Review: ENGLISH KILLS by Monica Wendel

english kills

English Kills
Monica Wendel
Autumn House Press, March 2016 (Winner of the 2015 Coal House Review Chapbook Contest)
21 pp; $10

Buy: pamphlet

The poems in Monica Wendel’s chapbook are marked by quick dissolves, scenes suddenly opening onto new scenes. The prose poem “Blue,” which flickers back and forth between “a diner where the waitresses wear their hair swooped up” and a dream of rowing through New York Harbor at night, is nothing but quick dissolves: “I woke to stir the coffee to sit in traffic to watch the river turn red with siren lights with brake lights […]”. The speaker’s father sketches blueprints in the basement; ghosts light candles on the shore.

The chapbook’s other poems are relatively more grounded than the kaleidoscopically-shifting “Blue,” but the shape-shifting is everywhere.
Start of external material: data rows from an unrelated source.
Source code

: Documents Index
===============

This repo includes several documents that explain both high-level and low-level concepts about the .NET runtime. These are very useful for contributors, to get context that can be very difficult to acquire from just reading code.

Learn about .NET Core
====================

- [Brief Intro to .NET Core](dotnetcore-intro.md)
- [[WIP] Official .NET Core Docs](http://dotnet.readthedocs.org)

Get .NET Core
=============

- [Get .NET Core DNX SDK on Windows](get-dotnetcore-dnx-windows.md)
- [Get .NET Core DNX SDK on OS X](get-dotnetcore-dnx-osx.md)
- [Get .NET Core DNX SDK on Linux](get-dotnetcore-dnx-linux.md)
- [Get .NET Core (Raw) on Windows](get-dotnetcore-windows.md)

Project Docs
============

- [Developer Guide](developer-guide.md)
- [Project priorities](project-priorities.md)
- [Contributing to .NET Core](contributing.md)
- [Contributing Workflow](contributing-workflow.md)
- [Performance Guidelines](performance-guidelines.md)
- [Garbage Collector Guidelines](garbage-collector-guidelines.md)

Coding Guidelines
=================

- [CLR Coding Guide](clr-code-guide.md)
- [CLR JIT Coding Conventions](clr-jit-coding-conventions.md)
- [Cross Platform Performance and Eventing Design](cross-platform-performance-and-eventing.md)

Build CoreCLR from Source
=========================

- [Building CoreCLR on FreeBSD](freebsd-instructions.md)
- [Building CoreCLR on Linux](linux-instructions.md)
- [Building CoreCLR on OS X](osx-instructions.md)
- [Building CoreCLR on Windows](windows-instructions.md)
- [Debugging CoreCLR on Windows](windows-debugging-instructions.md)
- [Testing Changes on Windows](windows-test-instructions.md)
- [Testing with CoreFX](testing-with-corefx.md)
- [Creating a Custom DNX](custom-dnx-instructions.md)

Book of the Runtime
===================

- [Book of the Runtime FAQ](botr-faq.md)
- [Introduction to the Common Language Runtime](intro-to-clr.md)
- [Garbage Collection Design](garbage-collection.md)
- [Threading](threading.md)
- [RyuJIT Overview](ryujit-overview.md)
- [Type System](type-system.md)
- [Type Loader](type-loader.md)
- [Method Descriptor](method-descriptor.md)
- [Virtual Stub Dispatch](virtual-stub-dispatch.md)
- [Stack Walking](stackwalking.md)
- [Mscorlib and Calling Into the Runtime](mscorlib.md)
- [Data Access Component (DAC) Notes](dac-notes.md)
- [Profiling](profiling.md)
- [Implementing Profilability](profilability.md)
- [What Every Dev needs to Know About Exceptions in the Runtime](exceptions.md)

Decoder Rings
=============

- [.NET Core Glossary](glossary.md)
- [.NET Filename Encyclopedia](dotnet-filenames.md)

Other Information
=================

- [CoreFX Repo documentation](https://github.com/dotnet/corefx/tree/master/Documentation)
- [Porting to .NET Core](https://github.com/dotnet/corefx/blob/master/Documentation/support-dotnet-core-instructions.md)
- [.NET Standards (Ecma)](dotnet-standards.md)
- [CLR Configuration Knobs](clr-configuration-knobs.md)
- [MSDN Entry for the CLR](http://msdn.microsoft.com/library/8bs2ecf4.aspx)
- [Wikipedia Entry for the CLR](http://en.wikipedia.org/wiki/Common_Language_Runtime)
It occurs often as dream, understandably, but it also occurs once as a result of “a drug I’d never / heard of, one with a girl’s name.” It can occur in translation, as when “et serva nivales undas in aestate” becomes “keep snowy waves in summer,” or the phrase “English Kills” turns out not to refer to the lethality of a particular language but to a body of water:

Don’t be alarmed:
Kills was only Dutch for something.

Was it stream. Was it water.
They’re all dead now, those first discoverers.

Phenomena keep finding new guises. Networks of rivers morph into subways, then morph back. Angel, a student in the summer Latin class for middle-schoolers that the speaker is teaching, “reminds me of Ellen,” with “a wildness that’s hard to explain but exists as solidly / as a granite stone flecked with mica, flashes of light and black.” Ellen is now on a farm, engaged in another transformation, that of the growing season:

Like the thunderstorm that uprooted
The spotted beans, their dried-out stalks
Heavy with seed pods we would break open,
The soil beneath them charged with
The nitrogen the roots had left behind.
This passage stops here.